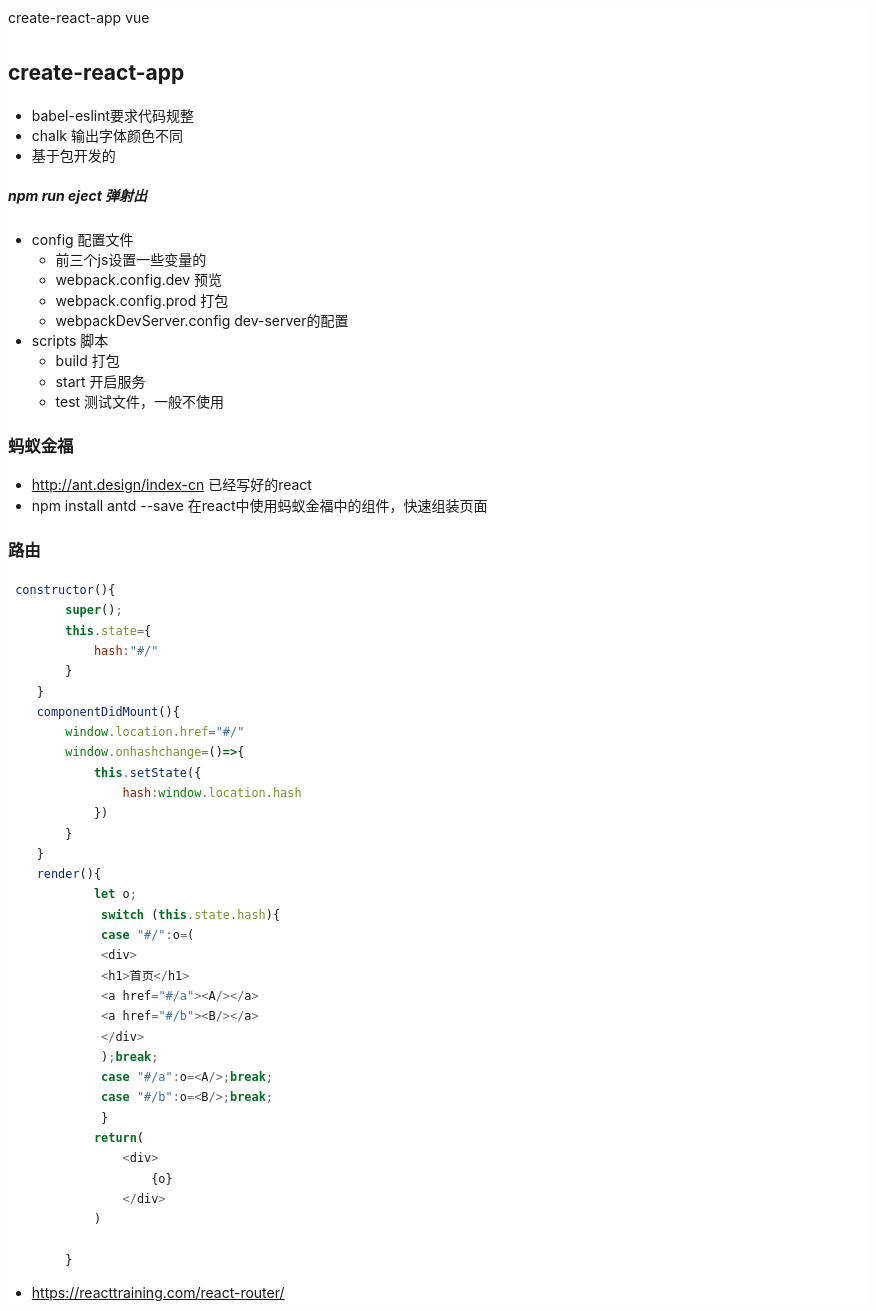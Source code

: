 create-react-app
vue

## create-react-app
* babel-eslint要求代码规整
* chalk 输出字体颜色不同
* 基于包开发的
##### npm run eject 弹射出
* config 配置文件
    * 前三个js设置一些变量的
    * webpack.config.dev 预览
    * webpack.config.prod 打包
    * webpackDevServer.config dev-server的配置
* scripts 脚本
    * build 打包
    * start 开启服务
    * test 测试文件，一般不使用

### 蚂蚁金福
* http://ant.design/index-cn 已经写好的react
* npm install antd --save 在react中使用蚂蚁金福中的组件，快速组装页面
### 路由
```js
 constructor(){
        super();
        this.state={
            hash:"#/"
        }
    }
    componentDidMount(){
        window.location.href="#/"
        window.onhashchange=()=>{
            this.setState({
                hash:window.location.hash
            })
        }
    }
    render(){
            let o;
             switch (this.state.hash){
             case "#/":o=(
             <div>
             <h1>首页</h1>
             <a href="#/a"><A/></a>
             <a href="#/b"><B/></a>
             </div>
             );break;
             case "#/a":o=<A/>;break;
             case "#/b":o=<B/>;break;
             }
            return(
                <div>
                    {o}
                </div>
            )
    
        }
```
* https://reacttraining.com/react-router/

--*--

| Exercise goal |
Copy every line from the material in which the word "this" can be found.

| Output |
        this.state={
            this.setState({
             switch (this.state.hash){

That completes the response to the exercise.